Chan Zuckerberg Initiative LLC plans to announce an investment in Andela Inc., a New York-based startup that trains software developers in Lagos, Nigeria and Nairobi, Kenya. The Chan Zuckerberg Initiative is leading a $24 million Series B funding round. Others participating include GV, the venture capital arm of Alphabet Inc. previously known as Google Ventures.
This marks the first move by the initiative, a for-profit entity formed late last year by Mr. Zuckerberg and his wife, Priscilla Chan.
Andela has trained just under 200 engineers in its two years in operation, accepting them from a pool of 40,000 applicants and giving them six months of intensive training before sending them to spend two weeks at technology partners. After that, the Andela developers sign on to those companies full-time, working out of Andela campuses it operates in Lagos and Nairobi.
Andela students at work. (Credit: Andela) |
“The goal is to cultivate a next generation of founders and CTOs of great companies across Africa,” says CEO Jeremy Johnson, who made the Forbes 30 Under 30 list in 2012 for a previous startup, 2U and cofounded Andela with Iyin Aboyeji, who remains based in Nigeria, in 2014.
Andela wasn’t looking to raise the money just yet, says Johnson, but after meeting the CZI team at an event hosted by the startup’s previous investors at Learn Capital, Johnson met directly with Zuckerberg. “My first thought was, how seriously is he really taking this, and how much do he and Priscilla really care?” says Johnson.
”We live in a world where talent is evenly distributed, but opportunity is not. Andela’s mission is to close that gap,” Zuckerberg said in a statement. “Companies get access to great developers, and developers in Africa get the opportunity to use their skills and support their communities. Priscilla and I believe in supporting innovative models of learning wherever they are around the world—and what Andela is doing is pretty amazing.”
Access to Zuckerberg gives Andela an ally who just happens to be arguably the most visible software developer in the world, says Johnson. Fellow new investor GV, meanwhile, clicked the most of a trio of more traditional venture firms that met with the startup.
Andela plans to open up a presence in a third African nation after Kenya and Nigeria later this year and opened a San Francisco office last month. The company plans to double its just under 200 developers trained to date over the next year.
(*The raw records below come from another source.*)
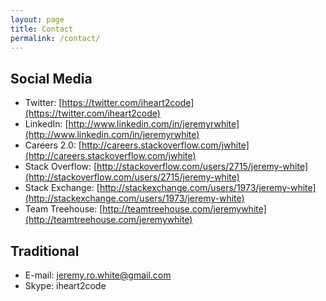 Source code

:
 ```yaml
---
layout: page
title: Contact
permalink: /contact/
---
```

## Social Media

- Twitter: [https://twitter.com/iheart2code](https://twitter.com/iheart2code)
- LinkedIn: [http://www.linkedin.com/in/jeremyrwhite](http://www.linkedin.com/in/jeremyrwhite)
- Careers 2.0: [http://careers.stackoverflow.com/jwhite](http://careers.stackoverflow.com/jwhite)
- Stack Overflow: [http://stackoverflow.com/users/2715/jeremy-white](http://stackoverflow.com/users/2715/jeremy-white)
- Stack Exchange: [http://stackexchange.com/users/1973/jeremy-white](http://stackexchange.com/users/1973/jeremy-white)
- Team Treehouse: [http://teamtreehouse.com/jeremywhite](http://teamtreehouse.com/jeremywhite)

## Traditional

- E-mail: [jeremy.ro.white@gmail.com](mailto:jeremy.ro.white@gmail.com)
- Skype: iheart2code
Johnson says Andela isn’t profitable and isn’t trying to be, while focusing on scaling its presence; the partnerships with tech companies including Google, Microsoft and startups such as 6Sense and the Muse, however, brings in “real” revenue, he says
At 6Sense, two Andela fellows are now considered part of the full-time staff after overcoming some initial skepticism from cofounder and CTO Viral Bajaria. It wasn’t until the fellows were able to spend time onsite with 6Sense that they were really able to ramp up. ”I knew the fellows would fit right in and do great the moment they took a vague idea of ‘make this javascript robust’ and figured out what libraries to use, why, pros and cons of each, etc.,” says Bajaria. “They are self-starters.”
The company’s biggest challenge is to prove that the quality of its graduates can be maintained at larger numbers. “When companies interact with Andela developers right now, they think, this person is sort of amazing,” says Johnson. Perhaps new investor Zuckerberg knows a thing or two about maintaining engineering quality at scale.